### TASK TO CARRY OUT
Here the job is to copy the data exactly and to exclude every image from it.

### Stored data
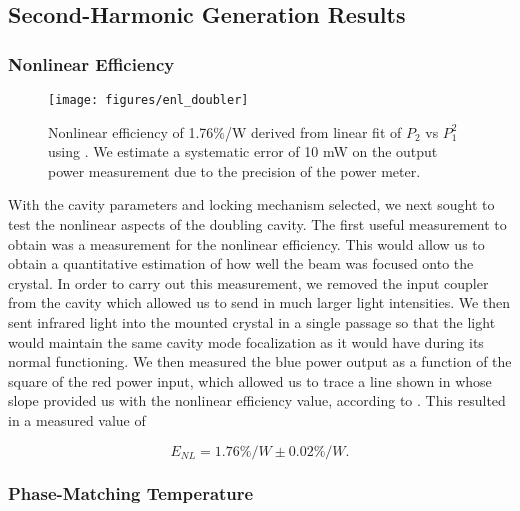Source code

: \subsection{Second-Harmonic Generation Results} 
\label{second_harmonic_generation_results} 



\subsubsection{Nonlinear Efficiency}
\label{4:nonlinear_efficiency} 


\begin{figure}[!ht] 
 \centering 
 \texttt{[image: figures/enl\_doubler]} 
 \caption[Nonlinear efficiency measurement]{Nonlinear efficiency of 1.76\%/W
 derived from linear fit of  $P_2$ vs $P_1^2$ using .  We
 estimate a systematic error of 10 mW on the output power measurement due to the
 precision of the power meter. } 
 \label{fig:enl_doubler} 
\end{figure}

With the cavity parameters and locking mechanism selected, we next sought to test the nonlinear aspects of the doubling cavity.  The first useful measurement to obtain was a measurement for the nonlinear efficiency.  This would allow us to obtain a quantitative estimation of how well the beam was focused onto the crystal.  In order to carry out this measurement, we removed the input coupler from the cavity which allowed us to send in much larger light intensities.  We then sent infrared light into the mounted crystal in a single passage so that the light would maintain the same cavity mode focalization as it would have during its normal functioning.  We then measured the blue power output as a function of the square of the red power input, which allowed us to trace a line shown in  whose slope provided us with the nonlinear efficiency value, according to .  This resulted in a measured value of \cite{villa2007} 

\begin{equation}
  \label{eq:non_lin_meas}
  E_{NL} = 1.76 \%/W \pm 0.02 \%/W.
\end{equation}



\subsubsection{Phase-Matching Temperature}
\label{doubler_phase_matching_temperature} 

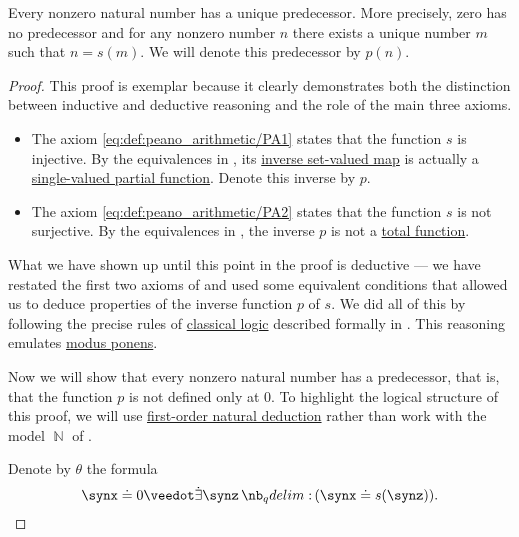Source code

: \begin{proposition}\label{thm:nonzero_natural_numbers_have_predecessors}
  Every nonzero natural number has a unique predecessor. More precisely, zero has no predecessor and for any nonzero number \( n \) there exists a unique number \( m \) such that \( n = s(m) \). We will denote this predecessor by \( p(n) \).
\end{proposition}
\begin{proof}
  This proof is exemplar because it clearly demonstrates both the distinction between inductive and deductive reasoning and the role of the main three axioms.

  \begin{itemize}
    \item The axiom \eqref{eq:def:peano_arithmetic/PA1} states that the function \( s \) is injective. By the equivalences in , its \hyperref[def:set_valued_map/inverse]{inverse set-valued map} is actually a \hyperref[def:set_valued_map/partial]{single-valued partial function}. Denote this inverse by \( p \).

    \item The axiom \eqref{eq:def:peano_arithmetic/PA2} states that the function \( s \) is not surjective. By the equivalences in , the inverse \( p \) is not a \hyperref[def:set_valued_map/partial]{total function}.
  \end{itemize}

  What we have shown up until this point in the proof is deductive --- we have restated the first two axioms of  and used some equivalent conditions that allowed us to deduce properties of the inverse function \( p \) of \( s \). We did all of this by following the precise rules of \hyperref[con:classical_logic]{classical logic} described formally in . This reasoning emulates \hyperref[inf:thm:axiomatic_derivation_as_natural_deduction/mp]{modus ponens}.

  Now we will show that every nonzero natural number has a predecessor, that is, that the function \( p \) is not defined only at \( 0 \). To highlight the logical structure of this proof, we will use \hyperref[def:first_order_natural_deduction_system]{first-order natural deduction} rather than work with the model \( \BbbN \) of .

  Denote by \( \theta \) the formula
  \begin{equation*}
    \synx \syneq 0 \synvee \qexists \synz (\synx \syneq s(\synz)).
  \end{equation*}


\end{proof}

### ANSWER TO THIS PROBLEM
Source code

: \subsection{Second-Harmonic Generation Results} 
\label{second_harmonic_generation_results} 



\subsubsection{Nonlinear Efficiency}
\label{4:nonlinear_efficiency} 


\begin{figure}[!ht] 
 \centering 
 \texttt{[image: figures/enl\_doubler]} 
 \caption[Nonlinear efficiency measurement]{Nonlinear efficiency of 1.76\%/W
 derived from linear fit of  $P_2$ vs $P_1^2$ using .  We
 estimate a systematic error of 10 mW on the output power measurement due to the
 precision of the power meter. } 
 \label{fig:enl_doubler} 
\end{figure}

With the cavity parameters and locking mechanism selected, we next sought to test the nonlinear aspects of the doubling cavity.  The first useful measurement to obtain was a measurement for the nonlinear efficiency.  This would allow us to obtain a quantitative estimation of how well the beam was focused onto the crystal.  In order to carry out this measurement, we removed the input coupler from the cavity which allowed us to send in much larger light intensities.  We then sent infrared light into the mounted crystal in a single passage so that the light would maintain the same cavity mode focalization as it would have during its normal functioning.  We then measured the blue power output as a function of the square of the red power input, which allowed us to trace a line shown in  whose slope provided us with the nonlinear efficiency value, according to .  This resulted in a measured value of \cite{villa2007} 

\begin{equation}
  \label{eq:non_lin_meas}
  E_{NL} = 1.76 \%/W \pm 0.02 \%/W.
\end{equation}



\subsubsection{Phase-Matching Temperature}
\label{doubler_phase_matching_temperature} 

Source code

: \begin{proposition}\label{thm:nonzero_natural_numbers_have_predecessors}
  Every nonzero natural number has a unique predecessor. More precisely, zero has no predecessor and for any nonzero number \( n \) there exists a unique number \( m \) such that \( n = s(m) \). We will denote this predecessor by \( p(n) \).
\end{proposition}
\begin{proof}
  This proof is exemplar because it clearly demonstrates both the distinction between inductive and deductive reasoning and the role of the main three axioms.

  \begin{itemize}
    \item The axiom \eqref{eq:def:peano_arithmetic/PA1} states that the function \( s \) is injective. By the equivalences in , its \hyperref[def:set_valued_map/inverse]{inverse set-valued map} is actually a \hyperref[def:set_valued_map/partial]{single-valued partial function}. Denote this inverse by \( p \).

    \item The axiom \eqref{eq:def:peano_arithmetic/PA2} states that the function \( s \) is not surjective. By the equivalences in , the inverse \( p \) is not a \hyperref[def:set_valued_map/partial]{total function}.
  \end{itemize}

  What we have shown up until this point in the proof is deductive --- we have restated the first two axioms of  and used some equivalent conditions that allowed us to deduce properties of the inverse function \( p \) of \( s \). We did all of this by following the precise rules of \hyperref[con:classical_logic]{classical logic} described formally in . This reasoning emulates \hyperref[inf:thm:axiomatic_derivation_as_natural_deduction/mp]{modus ponens}.

  Now we will show that every nonzero natural number has a predecessor, that is, that the function \( p \) is not defined only at \( 0 \). To highlight the logical structure of this proof, we will use \hyperref[def:first_order_natural_deduction_system]{first-order natural deduction} rather than work with the model \( \BbbN \) of .

  Denote by \( \theta \) the formula
  \begin{equation*}
    \synx \syneq 0 \synvee \qexists \synz (\synx \syneq s(\synz)).
  \end{equation*}


\end{proof}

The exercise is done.